Given the diversity of the greater Bay Area's food culture, it's surprising there are so few Jamaican restaurants, because the food is so good and easy to like.

Slavery, colonialism and Caribbean trade routes created one of the world's most eclectic and delicious cuisines. Jamaican food draws from Africa, China, India, Spain, Britain and the island's native population. Because of its cosmopolitan influences, Jamaican food tastes familiar, but the amalgam of ingredients and cooking techniques makes it unique.

That's why Sebastopol's Revibe Cafe and Scoop Bar is a welcome addition to the North Bay. The restaurant occupies what was a Quonset on Healdsburg Avenue next to Peter Lowell's restaurant. The metal building has been incorporated into a new structure that includes a dining room, bar and outdoor patio. There's also a take-out window for excellent, made-from-scratch ice cream.

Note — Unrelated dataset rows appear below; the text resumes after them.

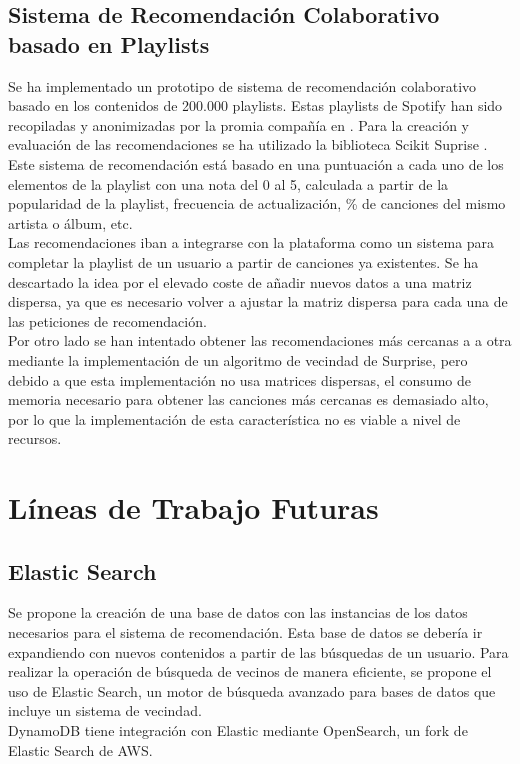 \subsection{Sistema de Recomendación Colaborativo basado en Playlists}
Se ha implementado un prototipo de sistema de recomendación colaborativo basado en los contenidos de 200.000 playlists. Estas playlists de Spotify han sido recopiladas y anonimizadas por la promia compañía en \cite{million_playlist_dataset}. Para la creación y evaluación de las recomendaciones se ha utilizado la biblioteca Scikit Suprise \cite{supriselib}.\\
Este sistema de recomendación está basado en una puntuación a cada uno de los elementos de la playlist con una nota del 0 al 5, calculada a partir de la popularidad de la playlist, frecuencia de actualización, \% de canciones del mismo artista o álbum, etc.\\
Las recomendaciones iban a integrarse con la plataforma como un sistema para completar la playlist de un usuario a partir de canciones ya existentes. Se ha descartado la idea por el elevado coste de añadir nuevos datos a una matriz dispersa, ya que es necesario volver a ajustar la matriz dispersa para cada una de las peticiones de recomendación.\\
Por otro lado se han intentado obtener las recomendaciones más cercanas a a otra mediante la implementación de un algoritmo de vecindad de Surprise, pero debido a que esta implementación no usa matrices dispersas, el consumo de memoria necesario para obtener las canciones más cercanas es demasiado alto, por lo que la implementación de esta característica no es viable a nivel de recursos.


\section{Líneas de Trabajo Futuras}
\subsection{Elastic Search}
Se propone la creación de una base de datos con las instancias de los datos necesarios para el sistema de recomendación. Esta base de datos se debería ir expandiendo con nuevos contenidos a partir de las búsquedas de un usuario. 
Para realizar la operación de búsqueda de vecinos de manera eficiente, se propone el uso de Elastic Search\cite{elastic}, un motor de búsqueda avanzado para bases de datos que incluye un sistema de vecindad.\\
DynamoDB tiene integración con Elastic mediante OpenSearch, un fork de Elastic Search de AWS. 


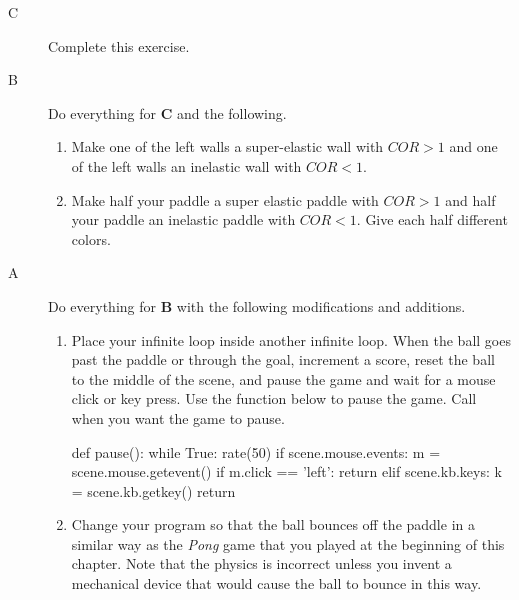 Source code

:\begin{description}

\item[C] Complete this exercise.

\item[B] Do everything for {\bf C} and the following.

\begin{enumerate}
	\item Make one of the left walls a super-elastic wall with $COR>1$ and one of the left walls an inelastic wall with $COR<1$.
	\item Make half your paddle a super elastic paddle with $COR>1$ and half your paddle an inelastic paddle with $COR<1$. Give each half different colors.
\end{enumerate}

\item[A] Do everything for {\bf B} with the following modifications and additions.

\begin{enumerate}
	\item Place your infinite loop inside another infinite loop. When the ball goes past the paddle or through the goal, increment a score, reset the ball to the middle of the scene, and pause the game and wait for a mouse click or key press. Use the function below to pause the game. Call  when you want the game to pause.

\begin{myvpython}
def pause():
    while True:
        rate(50)
        if scene.mouse.events:
            m = scene.mouse.getevent()
            if m.click == 'left': return
        elif scene.kb.keys:
            k = scene.kb.getkey()
            return
\end{myvpython}

	\item Change your program so that the ball bounces off the paddle in a similar way as the \emph{Pong} game that you played at the beginning of this chapter. Note that the physics is incorrect unless you invent a mechanical device that would cause the ball to bounce in this way.
	
\end{enumerate}




\end{description}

Will Abrams and his Jamaican-born wife, Eki, opened the restaurant in January after a lengthy remodel. Abrams has a background in nonprofit management, but wanted to try something different and showcase Jamaican food. But he hasn't left the do-good mission of nonprofits behind. The restaurant donates a whopping 50 percent of its profits to local nonprofits. Current recipients include the Ceres Project and a teen work program at the Sebastopol Community Center.

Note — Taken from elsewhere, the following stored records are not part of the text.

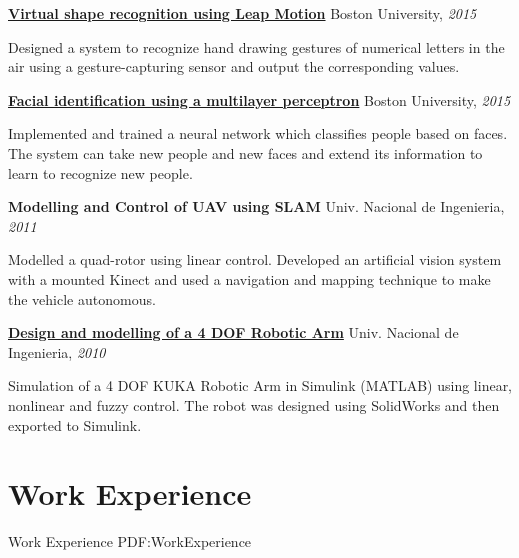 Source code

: \documentclass[letterpaper,MMMyyyy,nonstop]{simpleresumecv}
\begin{document}
\begin{body}
\BigGap
\href{http://www.bu.edu/vip/files/pubs/reports/DLDP15-03buece.pdf}
{\textbf{Virtual shape recognition using Leap Motion}}
\hfill
Boston University, \textit{2015}

\GapNoBreak
\BulletItem
Designed a system to recognize hand drawing gestures of numerical letters in the air using a gesture-capturing sensor and  output the corresponding values.
\GapNoBreak

\BigGap
\href{https://docs.google.com/presentation/d/1328Qvm9VlAZadwlNoU3n5m1REY36m_hGcakSYlxW2vM/edit?ts=565d2938#slide=id.p}
{\textbf{Facial identification using a multilayer perceptron}}
\hfill
Boston University, \textit{2015}

\GapNoBreak
\BulletItem
Implemented and trained a neural network which classifies people based on faces. The system can take new people and new faces and extend its information to learn to recognize new people.
\GapNoBreak

\BigGap
\textbf{Modelling and Control of UAV using SLAM}
\hfill
Univ. Nacional de Ingenieria, \textit{2011}

\GapNoBreak
\BulletItem
Modelled a quad-rotor using linear control. Developed an artificial vision system with a mounted Kinect and used a navigation and mapping technique to make the vehicle autonomous.
\GapNoBreak

\BigGap
\href{https://github.com/davidlavy88/resume/blob/master/Paper/paper-mt-517.pdf}
{\textbf{Design and modelling of a 4 DOF Robotic Arm}}
\hfill
Univ. Nacional de Ingenieria, \textit{2010}

\GapNoBreak
\BulletItem
Simulation of a 4 DOF KUKA Robotic Arm in Simulink (MATLAB) using linear, nonlinear and fuzzy control. The robot was designed using SolidWorks and then exported to Simulink.
\GapNoBreak

%


\section
{Work Experience}
{Work Experience}
{PDF:WorkExperience}


\end{body}
\end{document}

That seems like a challenging business plan, but Abrams looks at it like paying an investor.

Abrams scored with chef Anthony Walters. Walters trained at New York's Culinary Institute of America, but is from Jamaica's capital city of Kingston and is steeped in the country's cuisine. In spite of the restaurant's laidback vibe and Jamaican food's humble origins, there is a level of refinement in Walters' cooking, from the delicately fried leaves of kale atop the ital stew to the complex flavors of the jerk pork and the whiff of pimento wood from the outdoor smoker.

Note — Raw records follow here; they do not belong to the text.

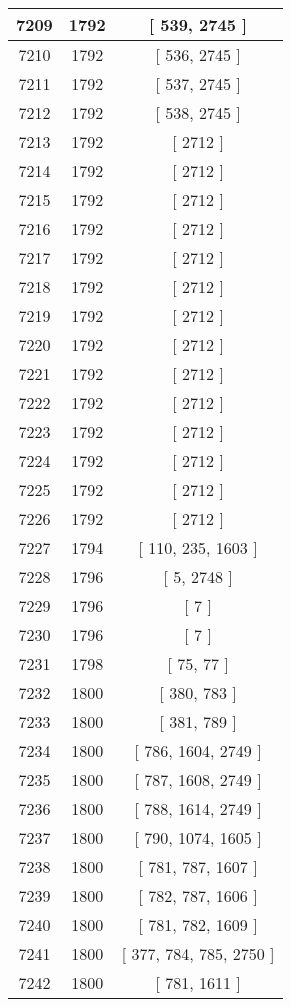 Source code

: \begin{center}
\begin{longtable}[H]{|| c c c ||}
\hline
7209 & 1792 & [ 539, 2745 ] \\ 
\hline
7210 & 1792 & [ 536, 2745 ] \\ 
\hline
7211 & 1792 & [ 537, 2745 ] \\ 
\hline
7212 & 1792 & [ 538, 2745 ] \\ 
\hline
7213 & 1792 & [ 2712 ] \\ 
\hline
7214 & 1792 & [ 2712 ] \\ 
\hline
7215 & 1792 & [ 2712 ] \\ 
\hline
7216 & 1792 & [ 2712 ] \\ 
\hline
7217 & 1792 & [ 2712 ] \\ 
\hline
7218 & 1792 & [ 2712 ] \\ 
\hline
7219 & 1792 & [ 2712 ] \\ 
\hline
7220 & 1792 & [ 2712 ] \\ 
\hline
7221 & 1792 & [ 2712 ] \\ 
\hline
7222 & 1792 & [ 2712 ] \\ 
\hline
7223 & 1792 & [ 2712 ] \\ 
\hline
7224 & 1792 & [ 2712 ] \\ 
\hline
7225 & 1792 & [ 2712 ] \\ 
\hline
7226 & 1792 & [ 2712 ] \\ 
\hline
7227 & 1794 & [ 110, 235, 1603 ] \\ 
\hline
7228 & 1796 & [ 5, 2748 ] \\ 
\hline
7229 & 1796 & [ 7 ] \\ 
\hline
7230 & 1796 & [ 7 ] \\ 
\hline
7231 & 1798 & [ 75, 77 ] \\ 
\hline
7232 & 1800 & [ 380, 783 ] \\ 
\hline
7233 & 1800 & [ 381, 789 ] \\ 
\hline
7234 & 1800 & [ 786, 1604, 2749 ] \\ 
\hline
7235 & 1800 & [ 787, 1608, 2749 ] \\ 
\hline
7236 & 1800 & [ 788, 1614, 2749 ] \\ 
\hline
7237 & 1800 & [ 790, 1074, 1605 ] \\ 
\hline
7238 & 1800 & [ 781, 787, 1607 ] \\ 
\hline
7239 & 1800 & [ 782, 787, 1606 ] \\ 
\hline
7240 & 1800 & [ 781, 782, 1609 ] \\ 
\hline
7241 & 1800 & [ 377, 784, 785, 2750 ] \\ 
\hline
7242 & 1800 & [ 781, 1611 ] \\ 

\end{longtable}
\end{center}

For now, there are just small plates ($8.26 each) on the menu. Entrées, breakfast and lunch will be added later. There's also a late-night menu that starts at 9pm and plans to add a menu of root tonics, traditional Jamaican beverages with purported health properties.

The jerk pork is the best I've tried. Pork shoulder is smoked for hours and seasoned with a variety of spices and enlivened with fiery Scotch bonnet chili pepper. While the pepper's heat comes through, it's far from a one-note dish. The tangy, aromatic flavors of the jerk marinade add up to something special.

Ital is the equivalent of kosher for Rastafarians. I always thought it was rather bland given the prohibition on salt, but Revibe's ital stew, a hearty, coconut milk-based stew made with propeller-shaped dumplings called spinners, is a less strict interpretation and it's great.

Revibe's goat curry, made from Eki's family recipe, is outstanding, too. The curry makes it similar to Indian and Thai cuisine and it's a great choice, even if you think you don't like goat. You will, and you will like Revibe, too.